How can I download a sizable subset of a dataset


I would like to download 5% of the German dataset from allenai/c4. It is a huge, 300+ billion-word dataset, so its 5% is also very big. My initial idea was to stream it, sample every 20th document, and then convert the iterable dataset back to a regular one, like this:

def gen_from_iterable_dataset(iterable_ds):
    yield from iterable_ds

def sample_fn(elem: dict|Any, rate: float):
    return random.random() < rate

de_train_it1 = datasets.load_dataset(
    "allenai/c4", "sr", split='train', streaming=True
de_train_it2 = de_train_it1.filter(partial(sample_fn, rate=0.05))

de_train = datasets.Dataset.from_generator(
    partial(gen_from_iterable_dataset, de_train_it),

Now, there are multiple problems with this code:

  1. Is there no way to convert an IterableDataset back to a Dataset without the clumsy gen_from_iterable_dataset approach (taken from Can I convert an `IterableDataset` to ` Dataset`? - Stack Overflow)?
  2. The num_proc=80 part is disregarded (“Setting num_proc from 80 back to 1 for the train split to disable multiprocessing as it only contains one shard.”).
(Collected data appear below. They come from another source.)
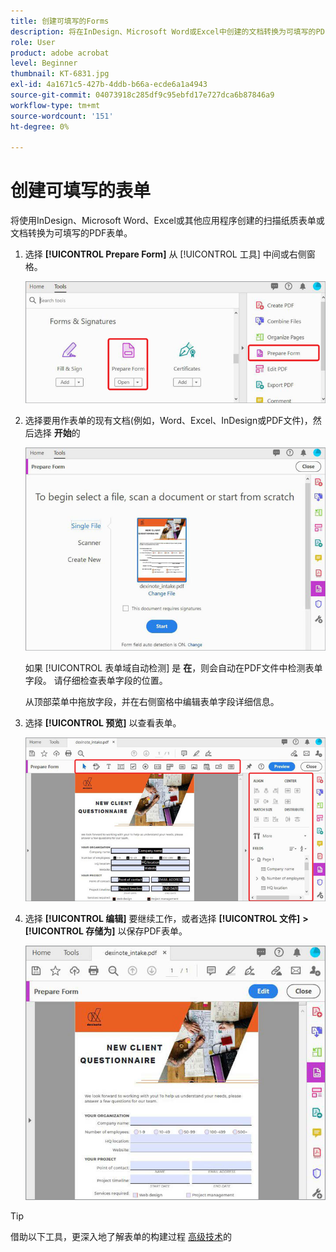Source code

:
 ```yaml
---
title: 创建可填写的Forms
description: 将在InDesign、Microsoft Word或Excel中创建的文档转换为可填写的PDF表单
role: User
product: adobe acrobat
level: Beginner
thumbnail: KT-6831.jpg
exl-id: 4a1671c5-427b-4ddb-b66a-ecde6a1a4943
source-git-commit: 04073918c285df9c95ebfd17e727dca6b87846a9
workflow-type: tm+mt
source-wordcount: '151'
ht-degree: 0%

---
```


# 创建可填写的表单

将使用InDesign、Microsoft Word、Excel或其他应用程序创建的扫描纸质表单或文档转换为可填写的PDF表单。

1. 选择 **[!UICONTROL Prepare Form]** 从 [!UICONTROL 工具] 中间或右侧窗格。

   ![表单步骤1](../assets/Form_1.png)

1. 选择要用作表单的现有文档(例如，Word、Excel、InDesign或PDF文件)，然后选择 **开始**&#x200B;的

   ![表单步骤2](../assets/Form_2.png)

   如果 [!UICONTROL 表单域自动检测] 是 **在**，则会自动在PDF文件中检测表单字段。 请仔细检查表单字段的位置。

   从顶部菜单中拖放字段，并在右侧窗格中编辑表单字段详细信息。

1. 选择 **[!UICONTROL 预览]** 以查看表单。

   ![表单步骤3](../assets/Form_3.png)

1. 选择 **[!UICONTROL 编辑]** 要继续工作，或者选择 **[!UICONTROL 文件]** **>** **[!UICONTROL 存储为]** 以保存PDF表单。

   ![表单步骤4](../assets/Form_4.png)

>[!TIP]
>
>借助以下工具，更深入地了解表单的构建过程 [高级技术](../advanced-tasks/advancedforms.md)的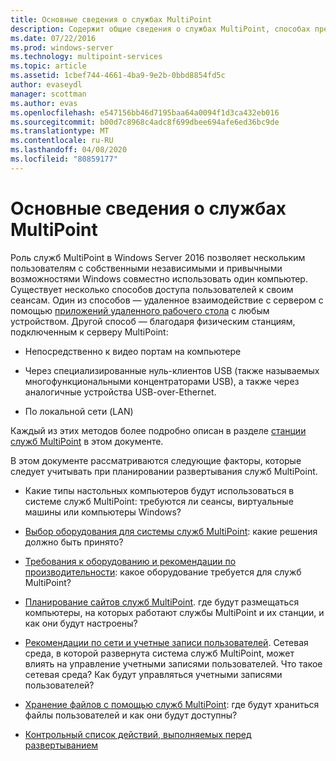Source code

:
 ```yaml
---
title: Основные сведения о службах MultiPoint
description: Содержит общие сведения о службах MultiPoint, способах предоставления общего доступа к системе нескольким пользователям.
ms.date: 07/22/2016
ms.prod: windows-server
ms.technology: multipoint-services
ms.topic: article
ms.assetid: 1cbef744-4661-4ba9-9e2b-0bbd8854fd5c
author: evaseydl
manager: scottman
ms.author: evas
ms.openlocfilehash: e547156bb46d7195baa64a0094f1d3ca432eb016
ms.sourcegitcommit: b00d7c8968c4adc8f699dbee694afe6ed36bc9de
ms.translationtype: MT
ms.contentlocale: ru-RU
ms.lasthandoff: 04/08/2020
ms.locfileid: "80859177"
---
```

# <a name="introducing-multipoint-services"></a>Основные сведения о службах MultiPoint
Роль служб MultiPoint в Windows Server 2016 позволяет нескольким пользователям с собственными независимыми и привычными возможностями Windows совместно использовать один компьютер. Существует несколько способов доступа пользователей к своим сеансам. Один из способов — удаленное взаимодействие с сервером с помощью [приложений удаленного рабочего стола](../remote-desktop-services/clients/remote-desktop-clients.md) с любым устройством. Другой способ — благодаря физическим станциям, подключенным к серверу MultiPoint:  
  
-   Непосредственно к видео портам на компьютере  
  
-   Через специализированные нуль-клиентов USB (также называемых многофункциональными концентраторами USB), а также через аналогичные устройства USB-over-Ethernet.  
  
-   По локальной сети (LAN)  
  
Каждый из этих методов более подробно описан в разделе [станции служб MultiPoint](MultiPoint-services-Stations.md) в этом документе.  
  
В этом документе рассматриваются следующие факторы, которые следует учитывать при планировании развертывания служб MultiPoint.  
  
-   Какие типы настольных компьютеров будут использоваться в системе служб MultiPoint: требуются ли сеансы, виртуальные машины или компьютеры Windows?  
  
-   [Выбор оборудования для системы служб MultiPoint](Selecting-Hardware-for-Your-MultiPoint-services-System.md): какие решения должно быть принято?  
  
-   [Требования к оборудованию и рекомендации по производительности](Hardware-Requirements-and-Performance-Recommendations.md): какое оборудование требуется для служб MultiPoint?  
  
-   [Планирование сайтов служб MultiPoint](MultiPoint-services-Site-Planning.md). где будут размещаться компьютеры, на которых работают службы MultiPoint и их станции, и как они будут настроены?  
  
-   [Рекомендации по сети и учетные записи пользователей](Network-Considerations-and-User-Accounts.md). Сетевая среда, в которой развернута система служб MultiPoint, может влиять на управление учетными записями пользователей. Что такое сетевая среда? Как будут управляться учетными записями пользователей?  
  
-   [Хранение файлов с помощью служб MultiPoint](Storing-Files-with-MultiPoint-services.md): где будут храниться файлы пользователей и как они будут доступны?  
  
-   [Контрольный список действий, выполняемых перед развертыванием](Predeployment-Checklist.md)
Is there no way around it?
  3. In either case, it seems as if I cannot force the iteration to happen in more than a single process, even though the original dataset has 256 shards. I end up with 100 samples / second, which would generate the dataset for me in 25,000 hours. :slight_smile:

So the question is: is there a way to download a subset of a dataset with acceptable speed? Thank you!

You could download only the first 100 files of the dataset ?
That’s approximately 4,9% of the 2048 files of the "de" subset

from datasets import load_dataset

data_files = "multilingual/c4-de.tfrecord-000*-of-*.json.gz"
de_train = load_dataset("allenai/c4", data_files=data_files, split='train', num_proc=50)

Alternatively you can pass a list of files to download if you want.